結(ゆい)通信No.55 ///////// 2003/10/19より

50号でうつ病について書いてから、何人かの読者の方と直接、お話ししました(読者=患者さんということも多いのです)精神的な症状というと、西洋薬を飲むか、カウンセリングを受けるかという選択しかないと思い込んでいる方が多いのには驚かされます。

精神疾患の薬の本格的な登場は1960年代から、カウンセリングも1900年代にフロイトが精神分析を始めてからというくらいの歴史しかありません。
それ以前から人は精神を病むことはあったし、治療もあったのです。

養生は精神をすこやかにすることにも通じます

東アジアでは漢方薬や針灸が大切な治療方法でしたし、現在もそのことに変わりはありません。
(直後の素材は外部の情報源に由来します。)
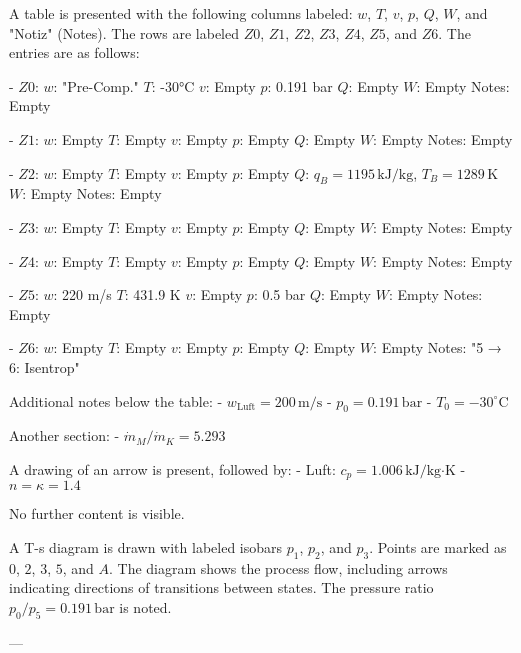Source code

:A table is presented with the following columns labeled: \( w \), \( T \), \( v \), \( p \), \( Q \), \( W \), and "Notiz" (Notes). The rows are labeled \( Z0 \), \( Z1 \), \( Z2 \), \( Z3 \), \( Z4 \), \( Z5 \), and \( Z6 \). The entries are as follows:  

- \( Z0 \):  
  \( w \): "Pre-Comp."  
  \( T \): -30°C  
  \( v \): Empty  
  \( p \): 0.191 bar  
  \( Q \): Empty  
  \( W \): Empty  
  Notes: Empty  

- \( Z1 \):  
  \( w \): Empty  
  \( T \): Empty  
  \( v \): Empty  
  \( p \): Empty  
  \( Q \): Empty  
  \( W \): Empty  
  Notes: Empty  

- \( Z2 \):  
  \( w \): Empty  
  \( T \): Empty  
  \( v \): Empty  
  \( p \): Empty  
  \( Q \): \( q_B = 1195 \, \text{kJ/kg} \), \( T_B = 1289 \, \text{K} \)  
  \( W \): Empty  
  Notes: Empty  

- \( Z3 \):  
  \( w \): Empty  
  \( T \): Empty  
  \( v \): Empty  
  \( p \): Empty  
  \( Q \): Empty  
  \( W \): Empty  
  Notes: Empty  

- \( Z4 \):  
  \( w \): Empty  
  \( T \): Empty  
  \( v \): Empty  
  \( p \): Empty  
  \( Q \): Empty  
  \( W \): Empty  
  Notes: Empty  

- \( Z5 \):  
  \( w \): 220 m/s  
  \( T \): 431.9 K  
  \( v \): Empty  
  \( p \): 0.5 bar  
  \( Q \): Empty  
  \( W \): Empty  
  Notes: Empty  

- \( Z6 \):  
  \( w \): Empty  
  \( T \): Empty  
  \( v \): Empty  
  \( p \): Empty  
  \( Q \): Empty  
  \( W \): Empty  
  Notes: "5 → 6: Isentrop"  

Additional notes below the table:  
- \( w_{\text{Luft}} = 200 \, \text{m/s} \)  
- \( p_0 = 0.191 \, \text{bar} \)  
- \( T_0 = -30^\circ \text{C} \)  

Another section:  
- \( \dot{m}_M / \dot{m}_K = 5.293 \)  

A drawing of an arrow is present, followed by:  
- Luft: \( c_p = 1.006 \, \text{kJ/kg·K} \)  
- \( n = \kappa = 1.4 \)  

No further content is visible.

A T-s diagram is drawn with labeled isobars \( p_1 \), \( p_2 \), and \( p_3 \). Points are marked as \( 0 \), \( 2 \), \( 3 \), \( 5 \), and \( A \). The diagram shows the process flow, including arrows indicating directions of transitions between states. The pressure ratio \( p_0/p_5 = 0.191 \, \text{bar} \) is noted.

---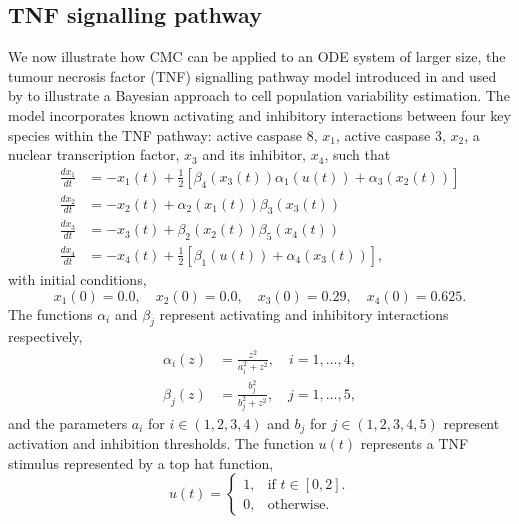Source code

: \subsection{TNF signalling pathway}
We now illustrate how CMC can be applied to an ODE system of larger size, the tumour necrosis factor (TNF) signalling pathway model introduced in \cite{chaves2008bistable} and used by \cite{hasenauer2011identification} to illustrate a Bayesian approach to cell population variability estimation. The model incorporates known activating and inhibitory interactions between four key species within the TNF pathway: active caspase 8, $x_1$, active caspase 3, $x_2$, a nuclear transcription factor, $x_3$ and its inhibitor, $x_4$, such that
%
\begin{equation}\label{eq:tnf}
\begin{aligned}
\frac{dx_1}{dt} &= -x_1(t) + \frac{1}{2}\left[\beta_4(x_3(t))\alpha_1(u(t)) + \alpha_3(x_2(t))\right]\\
\frac{dx_2}{dt} &= -x_2(t) + \alpha_2(x_1(t)) \beta_3(x_3(t))\\
\frac{dx_3}{dt} &= -x_3(t) + \beta_2(x_2(t)) \beta_5(x_4(t))\\
\frac{dx_4}{dt} &= -x_4(t) + \frac{1}{2}\left[\beta_1(u(t)) + \alpha_4(x_3(t))\right],
\end{aligned}
\end{equation}
%
with initial conditions,
\begin{equation}
x_1(0)=0.0, \quad x_2(0)=0.0, \quad x_3(0)=0.29, \quad x_4(0)=0.625.
\end{equation}
The functions $\alpha_i$ and $\beta_j$ represent activating and inhibitory interactions respectively,
%
\begin{equation}
\begin{aligned}
\alpha_i(z) &= \frac{z^2}{a_i^2 + z^2}, \quad i=1, \dots, 4,\\
\beta_j(z)  &= \frac{b_j^2}{b_j^2 + z^2}, \quad j = 1, \dots, 5,
\end{aligned}
\end{equation}
%
and the parameters $a_i$ for $i\in(1,2,3,4)$ and $b_j$ for $j\in(1,2,3,4,5)$ represent activation and inhibition thresholds. The function $u(t)$ represents a TNF stimulus represented by a top hat function,
%
\begin{equation}
u(t)=\begin{cases}
1, & \text{if $t\in[0,2]$}.\\
0, & \text{otherwise}.
\end{cases}
\end{equation}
伝統的中国医学はもともと心と身体をいっしょに考えています。たとえば肺が調子悪くなると、うつうつとした憂いの感情や悲しみの感情にとらわれやすくなると考えます。こんこんと小さく咳を繰り返す患者さんが「どうもやる気がでない」といえば、肺の調子を治すことで、やる気も自然に出てくると考えるのです。
「どうもやる気がでない」「生きているのがいやになる」という患者さんに「部屋の冷房の温度を20度から26度程度に上げることができないかなあ」と助言したりします。

養生は精神をすこやかにすることにも通じます。
例えば、うつ病は 現在では心と身体を活性化するセロトニンやノルアドレナリンといった脳内神経伝達物質の減少によって引き起こされると考えられるようになりました。西洋医学流に心と身体をいっしょに考えるようになったのです。脳を含む身体全体の調整をすることが、神経伝達物質の分泌異常を調整していくことにつながります。

針灸で うつ病の症状が楽になっていく事実から、神経伝達物質の分泌異常を針灸治療が調整していると考えられます。ただ、ここに針をするとセロトニンが分泌されるといったつぼがあるわけではありません。
中国伝統医学の考え方で、いろいろ考えて治療しているだけです。別の道から山を登っているのです。

とことんひどくする前に、気楽に針灸を

抗うつ剤の場合は、最初の2~3週間は副作用だけがでてくる。薬が効いてくるのに2~3週間はかかるといわれています。

薬をやめていくのにも かなりの期間が必要です。新薬のSSRI(選択的セロトニン再取込阻害薬)も「半年~2年くらいは続けることになると思います」と紹介されています。

ちょっとしんどい時に、気楽に治療を受けられ、気楽に治療をやめられる針灸が精神疾患で、もう少し活用されるようになればみんなもうちょっと楽になるのになあ、薬と併用してもいいし、とぼそぼそつぶやいています。